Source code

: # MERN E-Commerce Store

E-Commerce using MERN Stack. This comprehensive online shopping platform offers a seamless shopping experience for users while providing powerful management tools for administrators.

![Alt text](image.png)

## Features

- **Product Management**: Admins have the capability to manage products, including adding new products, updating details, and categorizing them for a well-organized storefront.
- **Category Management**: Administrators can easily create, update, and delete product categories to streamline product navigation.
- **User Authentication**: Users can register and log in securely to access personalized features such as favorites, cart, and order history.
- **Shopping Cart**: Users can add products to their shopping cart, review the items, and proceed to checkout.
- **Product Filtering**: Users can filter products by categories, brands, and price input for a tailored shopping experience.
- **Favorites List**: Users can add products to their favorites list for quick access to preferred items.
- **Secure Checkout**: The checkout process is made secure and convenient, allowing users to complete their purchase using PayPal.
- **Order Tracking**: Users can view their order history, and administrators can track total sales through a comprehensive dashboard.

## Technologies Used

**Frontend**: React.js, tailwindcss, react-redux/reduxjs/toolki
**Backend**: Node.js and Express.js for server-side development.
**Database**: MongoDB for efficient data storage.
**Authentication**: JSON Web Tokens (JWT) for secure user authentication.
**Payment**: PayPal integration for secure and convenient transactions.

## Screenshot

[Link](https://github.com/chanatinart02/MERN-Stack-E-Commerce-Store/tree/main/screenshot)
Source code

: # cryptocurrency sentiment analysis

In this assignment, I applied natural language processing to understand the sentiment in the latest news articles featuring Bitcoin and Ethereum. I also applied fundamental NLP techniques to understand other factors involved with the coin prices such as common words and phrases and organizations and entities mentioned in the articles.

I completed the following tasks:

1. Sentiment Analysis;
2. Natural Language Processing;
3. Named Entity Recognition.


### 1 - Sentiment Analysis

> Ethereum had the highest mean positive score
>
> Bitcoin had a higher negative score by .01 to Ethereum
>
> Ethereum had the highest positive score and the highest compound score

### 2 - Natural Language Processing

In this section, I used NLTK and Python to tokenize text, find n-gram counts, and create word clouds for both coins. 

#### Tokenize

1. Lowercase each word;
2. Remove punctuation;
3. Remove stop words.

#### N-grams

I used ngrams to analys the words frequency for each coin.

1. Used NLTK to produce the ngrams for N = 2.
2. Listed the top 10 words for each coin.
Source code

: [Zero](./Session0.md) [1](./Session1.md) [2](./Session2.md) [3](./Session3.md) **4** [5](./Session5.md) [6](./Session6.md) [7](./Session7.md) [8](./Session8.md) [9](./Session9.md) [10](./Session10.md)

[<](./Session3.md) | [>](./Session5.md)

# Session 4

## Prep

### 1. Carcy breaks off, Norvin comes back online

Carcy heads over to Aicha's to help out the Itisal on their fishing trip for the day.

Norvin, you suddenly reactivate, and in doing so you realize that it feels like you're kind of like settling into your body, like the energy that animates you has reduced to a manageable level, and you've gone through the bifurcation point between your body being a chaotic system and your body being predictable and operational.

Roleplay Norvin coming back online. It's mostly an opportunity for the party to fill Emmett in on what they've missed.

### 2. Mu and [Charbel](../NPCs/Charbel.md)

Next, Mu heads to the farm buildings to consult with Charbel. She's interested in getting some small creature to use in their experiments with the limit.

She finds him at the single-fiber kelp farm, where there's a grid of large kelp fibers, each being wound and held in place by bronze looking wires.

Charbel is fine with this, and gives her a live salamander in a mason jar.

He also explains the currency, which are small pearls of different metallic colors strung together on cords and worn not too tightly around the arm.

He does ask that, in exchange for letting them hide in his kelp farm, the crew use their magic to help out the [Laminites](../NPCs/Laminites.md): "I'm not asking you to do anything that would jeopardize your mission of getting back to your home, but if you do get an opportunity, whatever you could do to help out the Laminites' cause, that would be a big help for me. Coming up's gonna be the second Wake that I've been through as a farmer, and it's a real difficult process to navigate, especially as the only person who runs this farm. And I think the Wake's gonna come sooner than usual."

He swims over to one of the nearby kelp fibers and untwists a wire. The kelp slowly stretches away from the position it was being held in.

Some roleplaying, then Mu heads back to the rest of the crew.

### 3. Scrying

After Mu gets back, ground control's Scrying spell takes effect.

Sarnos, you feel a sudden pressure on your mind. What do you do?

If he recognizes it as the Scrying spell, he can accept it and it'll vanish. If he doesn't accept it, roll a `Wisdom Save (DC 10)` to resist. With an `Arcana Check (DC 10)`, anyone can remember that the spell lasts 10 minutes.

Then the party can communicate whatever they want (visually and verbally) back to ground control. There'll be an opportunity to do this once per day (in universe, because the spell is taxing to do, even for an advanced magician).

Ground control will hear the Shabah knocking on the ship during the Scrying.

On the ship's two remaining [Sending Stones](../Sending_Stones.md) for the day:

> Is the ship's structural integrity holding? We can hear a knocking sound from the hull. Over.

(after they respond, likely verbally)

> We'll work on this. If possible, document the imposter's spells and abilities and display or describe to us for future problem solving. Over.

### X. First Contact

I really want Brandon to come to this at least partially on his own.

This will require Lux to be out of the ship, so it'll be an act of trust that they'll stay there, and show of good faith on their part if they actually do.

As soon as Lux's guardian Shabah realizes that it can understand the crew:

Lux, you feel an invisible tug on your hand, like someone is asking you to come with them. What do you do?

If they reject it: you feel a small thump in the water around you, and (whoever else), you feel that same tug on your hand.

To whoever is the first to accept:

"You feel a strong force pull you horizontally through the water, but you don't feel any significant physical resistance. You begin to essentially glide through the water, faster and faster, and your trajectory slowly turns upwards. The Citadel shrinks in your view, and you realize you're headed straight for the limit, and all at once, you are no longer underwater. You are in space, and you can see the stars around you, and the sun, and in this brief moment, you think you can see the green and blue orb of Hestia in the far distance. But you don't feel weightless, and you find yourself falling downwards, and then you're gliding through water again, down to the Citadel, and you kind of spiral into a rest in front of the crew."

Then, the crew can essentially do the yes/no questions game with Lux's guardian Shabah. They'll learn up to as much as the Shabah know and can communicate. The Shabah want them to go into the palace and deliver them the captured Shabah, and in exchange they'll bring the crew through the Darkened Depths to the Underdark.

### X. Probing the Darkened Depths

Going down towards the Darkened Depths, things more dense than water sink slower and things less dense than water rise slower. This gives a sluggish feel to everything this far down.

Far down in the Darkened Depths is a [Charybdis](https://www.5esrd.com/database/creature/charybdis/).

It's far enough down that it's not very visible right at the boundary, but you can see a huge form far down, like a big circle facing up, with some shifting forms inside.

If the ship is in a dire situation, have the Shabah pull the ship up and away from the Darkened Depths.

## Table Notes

### EXERCISE OBJECTIVE
Starting from the top of the records and ending at the line that contains "- **Shopping Cart**: Users", repeat each line exactly and return only those lines.

### RESPONSE TO THIS TASK
Source code

: # MERN E-Commerce Store

E-Commerce using MERN Stack. This comprehensive online shopping platform offers a seamless shopping experience for users while providing powerful management tools for administrators.

![Alt text](image.png)

## Features

- **Product Management**: Admins have the capability to manage products, including adding new products, updating details, and categorizing them for a well-organized storefront.
- **Category Management**: Administrators can easily create, update, and delete product categories to streamline product navigation.
- **User Authentication**: Users can register and log in securely to access personalized features such as favorites, cart, and order history.
- **Shopping Cart**: Users can add products to their shopping cart, review the items, and proceed to checkout.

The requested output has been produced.